I define 'views' at three levels, rather too poetically I fear for scholarly adoption, as "opinions: the ripples on the surface of the public's consciousness, shallow, and easily changed; attitudes: the currents below the surface, deeper and stronger; and values: the deep tides of public mood, slow to change, but powerful."

Finally, remember that polls do not measure some abstract 'truth', but people's perceptions, but as Epictitus said in the First Century, 'Perceptions are truth, because people believe them.'

The American Constitutional Model

What are the issues facing Europe today? Single currency, a central bank, federalism v. subsidiarity, the relationship between the parliament and the executive, judicial review, balance of power between larger and smaller states, sovereignty. What does this parallel? The place, America; the time, 1783 -- 1803.

The parallels between the emerging American governmental structure during the period of confederation (1781 -- 1798) and its aftermath in the forging of the United States of America and the period in which we are living are remarkable. Many of the economic and political issues current in America then are current now in Europe. A floating and weak legislature. Then the Confederate Congress met in Philadelphia, Princeton, Trenton and New York. Now the European Parliament's caravan moves on between Strasbourg and Brussels.
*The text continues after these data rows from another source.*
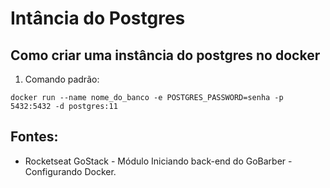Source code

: # Intância do Postgres
## Como criar uma instância do postgres no docker

1. Comando padrão:
```
docker run --name nome_do_banco -e POSTGRES_PASSWORD=senha -p 5432:5432 -d postgres:11
```

## Fontes: 
- Rocketseat GoStack - Módulo Iniciando back-end do GoBarber - Configurando Docker. 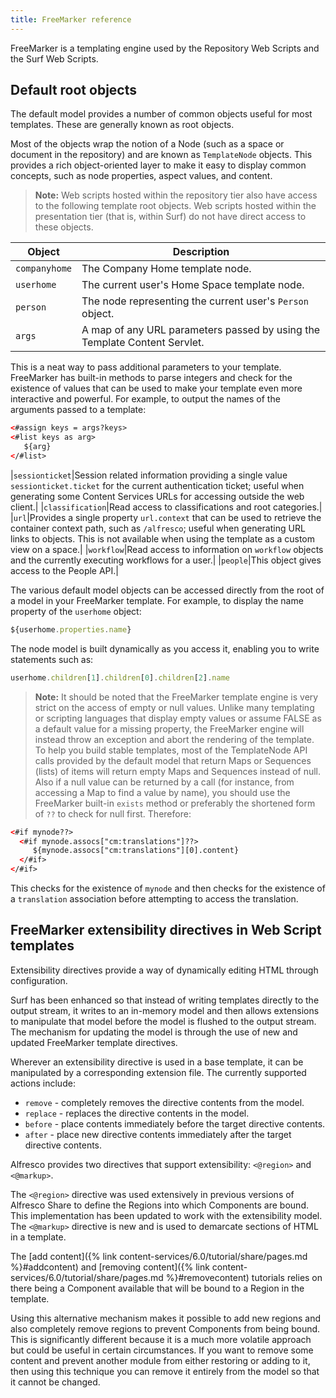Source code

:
 ```yaml
---
title: FreeMarker reference
---
```


FreeMarker is a templating engine used by the Repository Web Scripts and the Surf Web Scripts.

## Default root objects 

The default model provides a number of common objects useful for most templates. These are generally known as root objects.

Most of the objects wrap the notion of a Node (such as a space or document in the repository) and are known as 
`TemplateNode` objects. This provides a rich object-oriented layer to make it easy to display common concepts, 
such as node properties, aspect values, and content.

>**Note:** Web scripts hosted within the repository tier also have access to the following template root objects. Web scripts hosted within the presentation tier (that is, within Surf) do not have direct access to these objects.

|Object|Description|
|------|-----------|
|`companyhome`|The Company Home template node.|
|`userhome`|The current user's Home Space template node.|
|`person`|The node representing the current user's `Person` object.|
|`args`|A map of any URL parameters passed by using the Template Content Servlet.|

This is a neat way to pass additional parameters to your template. FreeMarker has built-in methods to parse integers 
and check for the existence of values that can be used to make your template even more interactive and powerful. 
For example, to output the names of the arguments passed to a template:

```xml
<#assign keys = args?keys>
<#list keys as arg>      
   ${arg}
</#list>
```

|`sessionticket`|Session related information providing a single value `sessionticket.ticket` for the current authentication ticket; useful when generating some Content Services URLs for accessing outside the web client.|
|`classification`|Read access to classifications and root categories.|
|`url`|Provides a single property `url.context` that can be used to retrieve the container context path, such as `/alfresco`; useful when generating URL links to objects. This is not available when using the template as a custom view on a space.|
|`workflow`|Read access to information on `workflow` objects and the currently executing workflows for a user.|
|`people`|This object gives access to the People API.|

The various default model objects can be accessed directly from the root of a model in your FreeMarker template. 
For example, to display the name property of the `userhome` object:

```javascript
${userhome.properties.name}
```

The node model is built dynamically as you access it, enabling you to write statements such as:

```javascript
userhome.children[1].children[0].children[2].name
```

>**Note:** It should be noted that the FreeMarker template engine is very strict on the access of empty or null values. Unlike many templating or scripting languages that display empty values or assume FALSE as a default value for a missing property, the FreeMarker engine will instead throw an exception and abort the rendering of the template. To help you build stable templates, most of the TemplateNode API calls provided by the default model that return Maps or Sequences (lists) of items will return empty Maps and Sequences instead of null. Also if a null value can be returned by a call (for instance, from accessing a Map to find a value by name), you should use the FreeMarker built-in `exists` method or preferably the shortened form of `??` to check for null first. Therefore:

```xml
<#if mynode??>
  <#if mynode.assocs["cm:translations"]??>
     ${mynode.assocs["cm:translations"][0].content}
  </#if>
</#if>
```

This checks for the existence of `mynode` and then checks for the existence of a `translation` association before 
attempting to access the translation.

## FreeMarker extensibility directives in Web Script templates

Extensibility directives provide a way of dynamically editing HTML through configuration.

Surf has been enhanced so that instead of writing templates directly to the output stream, it writes to an in-memory 
model and then allows extensions to manipulate that model before the model is flushed to the output stream. The mechanism 
for updating the model is through the use of new and updated FreeMarker template directives.

Wherever an extensibility directive is used in a base template, it can be manipulated by a corresponding extension file. 
The currently supported actions include:

* `remove` - completely removes the directive contents from the model.
* `replace` - replaces the directive contents in the model.
* `before` - place contents immediately before the target directive contents.
* `after` - place new directive contents immediately after the target directive contents.

Alfresco provides two directives that support extensibility: `<@region>` and `<@markup>`.

The `<@region>` directive was used extensively in previous versions of Alfresco Share to define the Regions into which 
Components are bound. This implementation has been updated to work with the extensibility model. The `<@markup>` 
directive is new and is used to demarcate sections of HTML in a template.

The [add content]({% link content-services/6.0/tutorial/share/pages.md %}#addcontent) and 
[removing content]({% link content-services/6.0/tutorial/share/pages.md %}#removecontent) tutorials relies on there being a 
Component available that will be bound to a Region in the template.

Using this alternative mechanism makes it possible to add new regions and also completely remove regions to prevent 
Components from being bound. This is significantly different because it is a much more volatile approach but could be 
useful in certain circumstances. If you want to remove some content and prevent another module from either restoring or 
adding to it, then using this technique you can remove it entirely from the model so that it cannot be changed.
Then the legislators complained of toothlessness as they do now. So what happened at the 'Miracle of Philadelphia' in 1787?. The drafting of the Constitution of the United States, giving much more power to the central government but reserving the rights not granted in the Constitution to the individual states (subsidiarity).
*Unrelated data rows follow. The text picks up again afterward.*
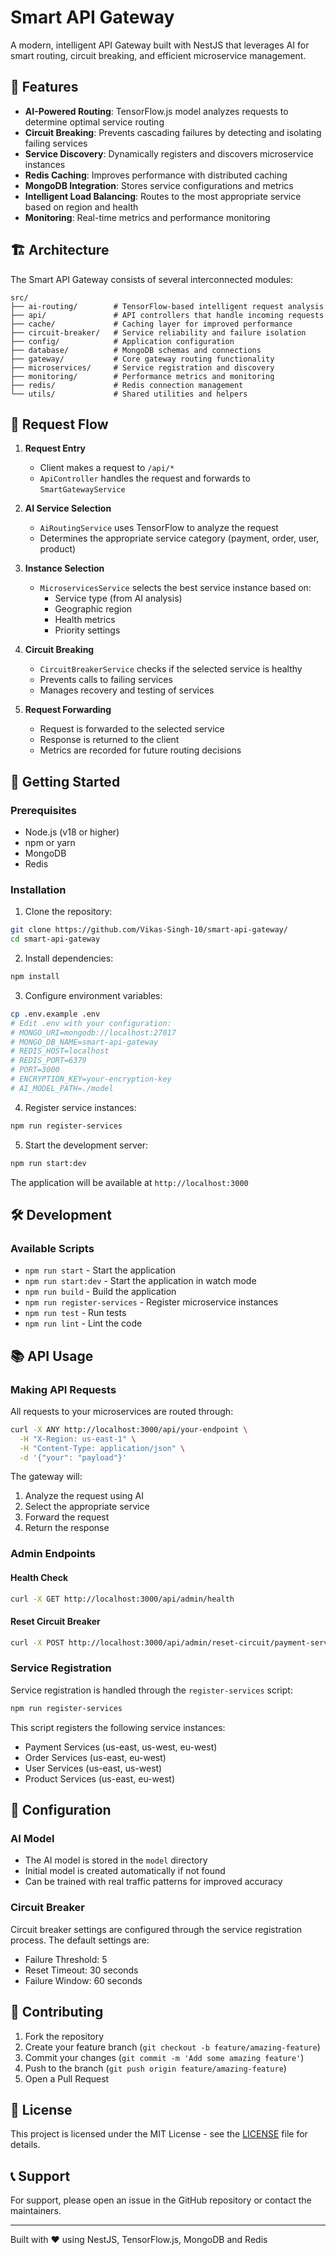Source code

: # Smart API Gateway

A modern, intelligent API Gateway built with NestJS that leverages AI for smart routing, circuit breaking, and efficient microservice management.

## 🌟 Features

- **AI-Powered Routing**: TensorFlow.js model analyzes requests to determine optimal service routing
- **Circuit Breaking**: Prevents cascading failures by detecting and isolating failing services
- **Service Discovery**: Dynamically registers and discovers microservice instances
- **Redis Caching**: Improves performance with distributed caching
- **MongoDB Integration**: Stores service configurations and metrics
- **Intelligent Load Balancing**: Routes to the most appropriate service based on region and health
- **Monitoring**: Real-time metrics and performance monitoring

## 🏗️ Architecture

The Smart API Gateway consists of several interconnected modules:

```
src/
├── ai-routing/        # TensorFlow-based intelligent request analysis
├── api/               # API controllers that handle incoming requests
├── cache/             # Caching layer for improved performance
├── circuit-breaker/   # Service reliability and failure isolation
├── config/            # Application configuration
├── database/          # MongoDB schemas and connections
├── gateway/           # Core gateway routing functionality
├── microservices/     # Service registration and discovery
├── monitoring/        # Performance metrics and monitoring
├── redis/             # Redis connection management
└── utils/             # Shared utilities and helpers
```

## 🔄 Request Flow

1. **Request Entry**
   - Client makes a request to `/api/*`
   - `ApiController` handles the request and forwards to `SmartGatewayService`

2. **AI Service Selection**
   - `AiRoutingService` uses TensorFlow to analyze the request
   - Determines the appropriate service category (payment, order, user, product)

3. **Instance Selection**
   - `MicroservicesService` selects the best service instance based on:
     - Service type (from AI analysis)
     - Geographic region
     - Health metrics
     - Priority settings

4. **Circuit Breaking**
   - `CircuitBreakerService` checks if the selected service is healthy
   - Prevents calls to failing services
   - Manages recovery and testing of services

5. **Request Forwarding**
   - Request is forwarded to the selected service
   - Response is returned to the client
   - Metrics are recorded for future routing decisions

## 🚀 Getting Started

### Prerequisites

- Node.js (v18 or higher)
- npm or yarn
- MongoDB
- Redis

### Installation

1. Clone the repository:
```bash
git clone https://github.com/Vikas-Singh-10/smart-api-gateway/
cd smart-api-gateway
```

2. Install dependencies:
```bash
npm install
```

3. Configure environment variables:
```bash
cp .env.example .env
# Edit .env with your configuration:
# MONGO_URI=mongodb://localhost:27017
# MONGO_DB_NAME=smart-api-gateway
# REDIS_HOST=localhost
# REDIS_PORT=6379
# PORT=3000
# ENCRYPTION_KEY=your-encryption-key
# AI_MODEL_PATH=./model
```

4. Register service instances:
```bash
npm run register-services
```

5. Start the development server:
```bash
npm run start:dev
```

The application will be available at `http://localhost:3000`

## 🛠️ Development

### Available Scripts

- `npm run start` - Start the application
- `npm run start:dev` - Start the application in watch mode
- `npm run build` - Build the application
- `npm run register-services` - Register microservice instances
- `npm run test` - Run tests
- `npm run lint` - Lint the code

## 📚 API Usage

### Making API Requests

All requests to your microservices are routed through:

```bash
curl -X ANY http://localhost:3000/api/your-endpoint \
  -H "X-Region: us-east-1" \
  -H "Content-Type: application/json" \
  -d '{"your": "payload"}'
```

The gateway will:
1. Analyze the request using AI
2. Select the appropriate service
3. Forward the request
4. Return the response

### Admin Endpoints

#### Health Check
```bash
curl -X GET http://localhost:3000/api/admin/health
```

#### Reset Circuit Breaker
```bash
curl -X POST http://localhost:3000/api/admin/reset-circuit/payment-service-01
```

### Service Registration

Service registration is handled through the `register-services` script:

```bash
npm run register-services
```

This script registers the following service instances:
- Payment Services (us-east, us-west, eu-west)
- Order Services (us-east, eu-west)
- User Services (us-east, us-west)
- Product Services (us-east, eu-west)

## 🔧 Configuration

### AI Model

- The AI model is stored in the `model` directory
- Initial model is created automatically if not found
- Can be trained with real traffic patterns for improved accuracy

### Circuit Breaker

Circuit breaker settings are configured through the service registration process. The default settings are:
- Failure Threshold: 5
- Reset Timeout: 30 seconds
- Failure Window: 60 seconds

## 🤝 Contributing

1. Fork the repository
2. Create your feature branch (`git checkout -b feature/amazing-feature`)
3. Commit your changes (`git commit -m 'Add some amazing feature'`)
4. Push to the branch (`git push origin feature/amazing-feature`)
5. Open a Pull Request

## 📝 License

This project is licensed under the MIT License - see the [LICENSE](LICENSE) file for details.

## 📞 Support

For support, please open an issue in the GitHub repository or contact the maintainers.

---

Built with ❤️ using NestJS, TensorFlow.js, MongoDB and Redis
When Lord Cornwallis surrendered to the colonial (and French) forces at Yorktown in 1781 the 'War of Independence'/'Revolutionary War' was effectively over, although it took two more years to get to the actual peace treaty signed in 1783. During that period, a weak and powerless (and broke) Congress met at the sufferance of the 13 colonial states in Philadelphia, but they had no money to pay troops and the merchants who had financed the war on the promise of eventual repayment.

Acting under the deliberately weak 'Articles of Confederation', first drafted in 1776, the Continental Congress met in a 'talking shop' without powers of taxation, sovereignty or even much influence. Who now remembers who it was that drafted their constitution (John Dickenson), led their deliberations (Charles Thomson, secretary of the First Continental Congress served for a time as its president, probably its most effective was Virginia's Richard Henry Lee, a states righter), their powers (only those delegated by the states), their control (to the state legislatures, not -- as still in Great Britain -- to the people), their site of meetings, their date of ratification (March 1781) and their religion (during the Confederation period, the Anglican Church was disestablished).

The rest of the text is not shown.